Still, for a large open-source project, there is no overhead in using a static site generator. And plenty of benefits.
The good news is that moving your stuff from Medium to such is easy. Up to you if you pick Jekyll, Gridsome, Gatsby, or something else. See (full disclaimer: my blog post) https://p.migdal.pl/blog/2022/12/new-blog-from-medium-to-gri....
Much <3 to the Jupyter team. Github pages + Jekyll is performant!
Are they though? Does anyone actually use JupyterLab by choice?
From what I've seen people love Jupyter Notebook but find JupyterLab misses the mark (and this is certainly my experience).
That being said, I'm glad they've switched course and continue to work on Notebook once it became clear some people preferred it to Lab. With some of the added features and the ability to switch between Lab and Notebook more easily, I may give Notebook another try.
(I'm sorry for the questions that could be answered from documentation, but I can't find the docs on this feature! I have been wanting to specify data cells in a notebook, like the markdown cells, and then reference their contents from a code cell)
I started strongly advocating for it pretty much immediately. The waste of space on the margins of the notebook view was (is?) awful.

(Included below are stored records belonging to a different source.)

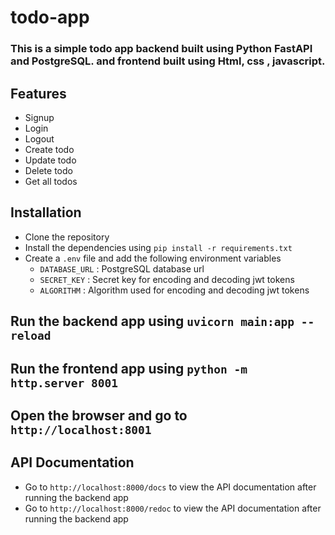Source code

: # todo-app

### This is a simple todo app backend built using Python FastAPI and PostgreSQL. and frontend built using Html, css , javascript.

## Features
- Signup
- Login
- Logout
- Create todo
- Update todo
- Delete todo
- Get all todos
  
## Installation
- Clone the repository
- Install the dependencies using `pip install -r requirements.txt`
- Create a `.env` file and add the following environment variables
  - `DATABASE_URL` : PostgreSQL database url
  - `SECRET_KEY` : Secret key for encoding and decoding jwt tokens
  - `ALGORITHM` : Algorithm used for encoding and decoding jwt tokens

## Run the backend app using `uvicorn main:app --reload`
## Run the frontend app using `python -m http.server 8001`
## Open the browser and go to `http://localhost:8001`

## API Documentation
- Go to `http://localhost:8000/docs` to view the API documentation after running the backend app
- Go to `http://localhost:8000/redoc` to view the API documentation after running the backend app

If that is your only concern, it will probably be quite easy to write a user style sheet to fix it.
I always use JupyterLab by choice.
However between JupyterLab and VS Code Jupyter, it’s VS Code every time. It’s just so much better.
I always thought people only still used vanilla notebooks because that's what people say they use, e.g. "I work with Jupyter notebooks" (even though that may well be in JupyterLab). So most regular users wouldn't necessarily know about JupyterLab.
What is your setup?
There is literally no downside to using it over notebook, why would you prefer notebook at all?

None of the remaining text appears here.